Jonni pulled out of his pockets handfuls of gold coins, and Mama pointed to the two buckets they had carried back with them, still full of the glass. Her cheeks were burning with a fire that was not just from the cold.

The sisters stared. Gold coins? Two buckets still full of glass? They asked what was what.

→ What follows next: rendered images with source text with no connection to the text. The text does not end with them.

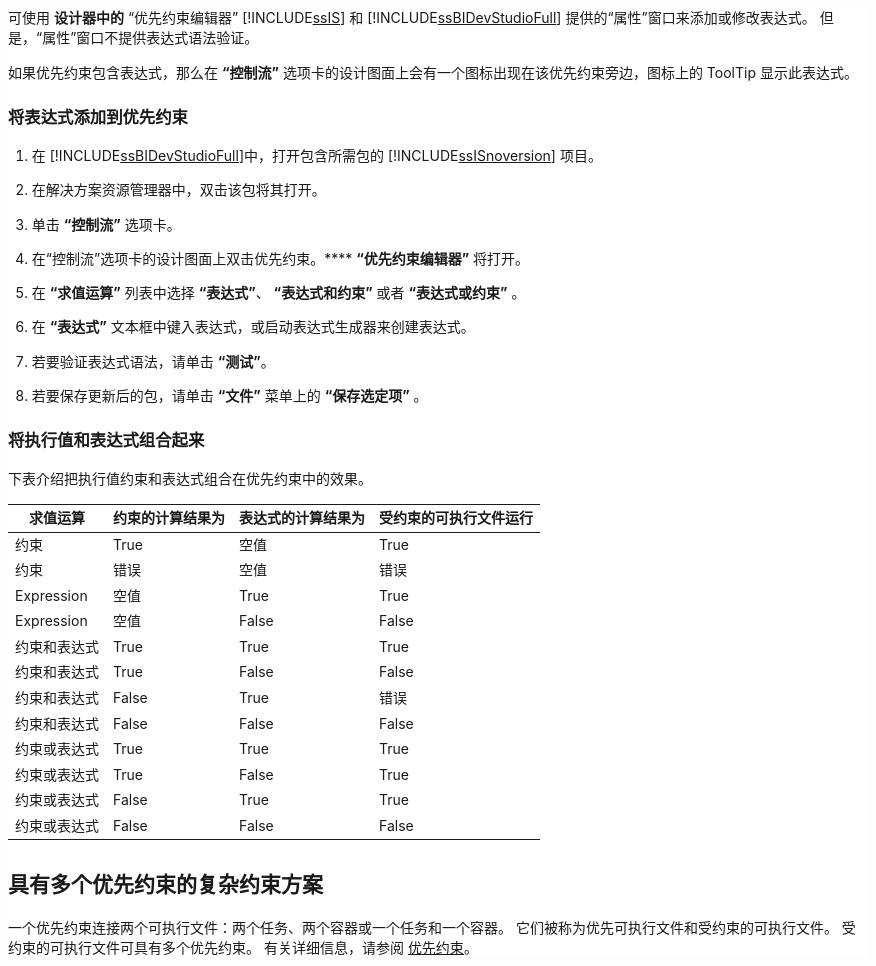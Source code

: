  可使用 **设计器中的** “优先约束编辑器” [!INCLUDE[ssIS](../../includes/ssis-md.md)] 和 [!INCLUDE[ssBIDevStudioFull](../../includes/ssbidevstudiofull-md.md)] 提供的“属性”窗口来添加或修改表达式。 但是，“属性”窗口不提供表达式语法验证。  
  
 如果优先约束包含表达式，那么在 **“控制流”** 选项卡的设计图面上会有一个图标出现在该优先约束旁边，图标上的 ToolTip 显示此表达式。  

### <a name="add-an-expression-to-a-precedence-constraint"></a>将表达式添加到优先约束  
  
1.  在 [!INCLUDE[ssBIDevStudioFull](../../includes/ssbidevstudiofull-md.md)]中，打开包含所需包的 [!INCLUDE[ssISnoversion](../../includes/ssisnoversion-md.md)] 项目。  
  
2.  在解决方案资源管理器中，双击该包将其打开。  
  
3.  单击 **“控制流”** 选项卡。  
  
4.  在“控制流”选项卡的设计图面上双击优先约束。**** **“优先约束编辑器”** 将打开。  
  
5.  在 **“求值运算”** 列表中选择 **“表达式”**、 **“表达式和约束”** 或者 **“表达式或约束”** 。  
  
6.  在 **“表达式”** 文本框中键入表达式，或启动表达式生成器来创建表达式。  
  
7.  若要验证表达式语法，请单击 **“测试”**。  
  
8.  若要保存更新后的包，请单击 **“文件”** 菜单上的 **“保存选定项”** 。  
 
### <a name="combine-execution-values-and-expressions"></a>将执行值和表达式组合起来  
 下表介绍把执行值约束和表达式组合在优先约束中的效果。  
  
|求值运算|约束的计算结果为|表达式的计算结果为|受约束的可执行文件运行|  
|--------------------------|-----------------------------|-----------------------------|---------------------------------|  
|约束|True|空值|True|  
|约束|错误|空值|错误|  
|Expression|空值|True|True|  
|Expression|空值|False|False|  
|约束和表达式|True|True|True|  
|约束和表达式|True|False|False|  
|约束和表达式|False|True|错误|  
|约束和表达式|False|False|False|  
|约束或表达式|True|True|True|  
|约束或表达式|True|False|True|  
|约束或表达式|False|True|True|  
|约束或表达式|False|False|False|  


## <a name="complex-constraint-scenarios-with-multiple-precedence-constraints"></a>具有多个优先约束的复杂约束方案 
一个优先约束连接两个可执行文件：两个任务、两个容器或一个任务和一个容器。 它们被称为优先可执行文件和受约束的可执行文件。 受约束的可执行文件可具有多个优先约束。 有关详细信息，请参阅 [优先约束](../../integration-services/control-flow/precedence-constraints.md)。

‘What is what,’ said Mama, ‘is this,’ and she scooped up a handful of the glass, letting the snowy light dance its mysterious dance across the jagged pieces.

‘Not glass!’ said Jonni in hushed tones. ‘Not glass, but diamonds!’

The sisters’ mouths fell open. They did not know what to say.

‘The glassblower, he - well, that clever man, he suspected straight away. As quick as you like, he took us to the gemstone trader. And the gemstone trader, he confirmed it. The poor child, bless her soul - the poor lass thought there was broken glass coming out of her,’ said Mama. ‘When all the while, it was diamonds. Suns and moons! Diamonds. She is not broken at all!’

Jonni threw a handful into the air, and rainbow colours fractured into a million prisms in their amazed eyes as the gemstones fell to the earth.

‘We have to find her,’ said Atalie.

‘And tell her!’ cried Hanna.

‘And remind her that she still has a home here, with us,’ said Mama, ‘if she wishes it. But how will we find her? How will we know where she’s gone? It’s snowing so heavily we will never find her tracks….’ She gestured to the dizzying flakes, and they knew she was right.

But then Jonni, who was examining the ground where the path met the lane, silently pointed. There, catching the late afternoon light, was a single diamond, cradled by the fresh-fallen snow.

And beyond it, another.

And another.

The children whooped, their Mama laughed, and they began to run, and run, following the sparkling trail, each of them wanting to be the first to find the Glass Maiden and tell her what she really was. Who she really was.

 Not broken at all, but full of treasure.